I wanted to use tags with SQLAlchemy, so I looked up previous examples and found Wayne's post on how he did it. I adapted his code into a single file example so you can see better how it works. For any given page, there can be any number of tags .appended to it.
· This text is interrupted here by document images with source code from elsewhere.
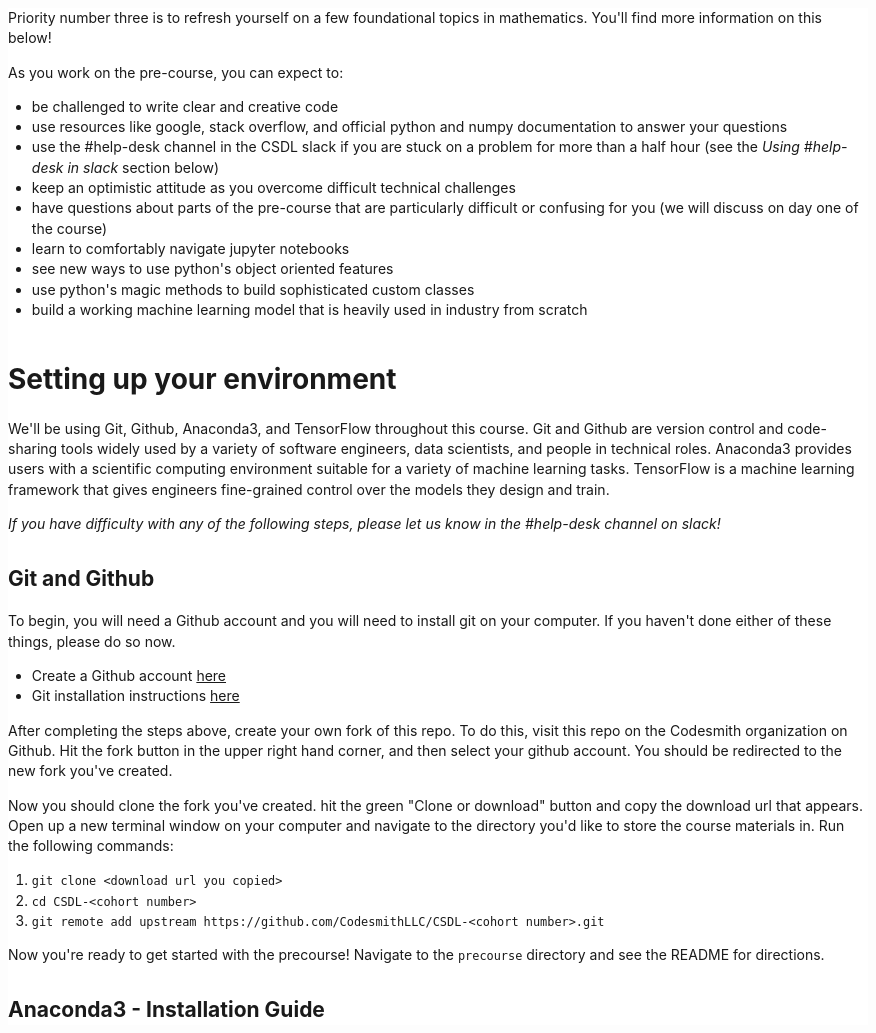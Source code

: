 Priority number three is to refresh yourself on a few foundational topics in mathematics. You'll find more information on this below!

As you work on the pre-course, you can expect to:

* be challenged to write clear and creative code
* use resources like google, stack overflow, and official python and numpy documentation to answer your questions
* use the #help-desk channel in the CSDL slack if you are stuck on a problem for more than a half hour (see the *Using #help-desk in slack* section below)
* keep an optimistic attitude as you overcome difficult technical challenges
* have questions about parts of the pre-course that are particularly difficult or confusing for you (we will discuss on day one of the course)
* learn to comfortably navigate jupyter notebooks
* see new ways to use python's object oriented features
* use python's magic methods to build sophisticated custom classes
* build a working machine learning model that is heavily used in industry from scratch

# Setting up your environment

We'll be using Git, Github, Anaconda3, and TensorFlow throughout this course. Git and Github are version control and code-sharing tools widely used by a variety of software engineers, data scientists, and people in technical roles. Anaconda3 provides users with a scientific computing environment suitable for a variety of machine learning tasks. TensorFlow is a machine learning framework that gives engineers fine-grained control over the models they design and train.

*If you have difficulty with any of the following steps, please let us know in the #help-desk channel on slack!*

## Git and Github
To begin, you will need a Github account and you will need to install git on your computer. If you haven't done either of these things, please do so now.

* Create a Github account [here](https://github.com)
* Git installation instructions [here](https://git-scm.com/book/en/v2/Getting-Started-Installing-Git)

After completing the steps above, create your own fork of this repo. To do this, visit this repo on the Codesmith organization on Github. Hit the fork button in the upper right hand corner, and then select your github account. You should be redirected to the new fork you've created.

Now you should clone the fork you've created. hit the green "Clone or download" button and copy the download url that appears. Open up a new terminal window on your computer and navigate to the directory you'd like to store the course materials in. Run the following commands:

1. `git clone <download url you copied>`
1. `cd CSDL-<cohort number>`
1. `git remote add upstream https://github.com/CodesmithLLC/CSDL-<cohort number>.git`

Now you're ready to get started with the precourse! Navigate to the `precourse` directory and see the README for directions.

## Anaconda3 - Installation Guide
For any given tag, you can .append it to any number of pages.

For example:

page = Page(u"Example Page")
page.append(Tag(u"examples"))
from sqlalchemy import *
from sqlalchemy.orm import *
engine = create_engine('sqlite://')
metadata = MetaData(engine)
 
#engine.echo =True 
 
page_table = Table("page", metadata,
    Column("id", Integer, Sequence('page_seq_id', optional=True), primary_key=True),
    Column("name", Unicode(100), nullable=False),
)
 
tag_table = Table("tag", metadata,
    Column("id", Integer, Sequence('taq_seq_id', optional=True), primary_key=True),
    Column("name", Unicode(50), nullable=False, unique=True),
)
 
pagetag_table = Table("pagetag", metadata,
    Column("id", Integer, Sequence('pagetag_seq_id', optional=True), primary_key=True),
    Column("pageid", Integer, ForeignKey('page.id')),
    Column("tagid", Integer, ForeignKey('tag.id')),
)
 
class Tag(object):
    def __init__(self, name):
        self.name = name
 
    def __repr__(self):
        return "Tag(\"%s\")" % self.name
 
class Page(object):
    def __init__(self, name):
        self.name = name
 
    def __repr__(self):
        return "Page(\"%s\")" % self.name
 
mapper(Tag, tag_table)
mapper(Page, page_table, properties = {
    'tags':relation(Tag, secondary=pagetag_table, cascade="all"),
    #    'tags':relation(Tag, secondary=pagetag_table, cascade="all,delete-orphans"),
})
 
metadata.create_all()
 
sess = create_session()
 
page = Page(u"Tags with SQLAlchemy Example")
page2 = Page(u"Hot New Video Game Consists Solely Of Shooting People Point-Blank In The Face")
page3 = Page(u"Congressman's War Hero Son Would Have Wanted Highway Bill Passed")
 
tag = Tag(u"examples")
tag2 = Tag(u"onion")
 
page.tags.append(tag)
page2.tags.append(tag2)
page3.tags.append(tag2)
 
sess.add(page)
sess.add(page2)
sess.add(page3)
sess.flush()
 
tag_q = sess.query(Tag)
tags = tag_q.all()
print "Number of tags:", len(tags)
 
# filter pages by tag(s)
page_q = sess.query(Page)
pages = page_q.join('tags').filter_by(name=u"tag").all()
 
print
print "First Page"
print page_q.first()
print page_q.first().tags
 
print
print "Second Page"
print page_q.all()[1]
print page_q.all()[1].tags
 
print
print "Third Page"
print page_q.all()[2]
print page_q.all()[2].tags
 
# delete-orphans does the work for us here...
#sess.delete(pages[0]
#sess.flush()
 
print
print "All tags"
tags = tag_q.all()
print tags, "Count:", len(tags)
 
print
print "Tag cloud anyone?"
# see the source code linked below for a properly weighted tag cloud.
tag_q = sess.query(func.count("*").label(u"tagcount"), Tag)
tag_r = tag_q.filter(Tag.id==pagetag_table.c.tagid).group_by(Tag.id).all()
#print tag_q
print tag_r
 
# what about pages with related tags?
page_q = sess.query(Page)
 
taglist = [u"tag1", u"tag2"]
tagcount = len(taglist)
page_q.join(Page.tags).filter(Tag.name.in_(taglist)).\
group_by(Page.id).having(func.count(Page.id) == tagcount).all()

I know tag clouds are passe, but I still think from an information architecture perspective, tags still better than categories.